#### Aim of the exercise:
Given the listing below, the answer must be only the number of lines containing the string "order".

#### Data supplied:
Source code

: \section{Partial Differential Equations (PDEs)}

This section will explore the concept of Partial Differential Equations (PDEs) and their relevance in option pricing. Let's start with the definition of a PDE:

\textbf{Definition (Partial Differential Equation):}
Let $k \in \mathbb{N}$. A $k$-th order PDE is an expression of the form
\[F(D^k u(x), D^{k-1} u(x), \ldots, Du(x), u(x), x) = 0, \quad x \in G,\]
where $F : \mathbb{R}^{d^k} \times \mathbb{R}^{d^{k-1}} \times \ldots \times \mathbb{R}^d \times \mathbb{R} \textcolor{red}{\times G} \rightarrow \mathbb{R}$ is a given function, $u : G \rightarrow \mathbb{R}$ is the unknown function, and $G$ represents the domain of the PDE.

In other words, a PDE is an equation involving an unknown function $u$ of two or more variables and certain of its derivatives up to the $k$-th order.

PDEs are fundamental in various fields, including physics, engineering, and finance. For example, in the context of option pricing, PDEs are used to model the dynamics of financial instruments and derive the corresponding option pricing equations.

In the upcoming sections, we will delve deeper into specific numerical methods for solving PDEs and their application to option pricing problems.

#### Exercise result:
2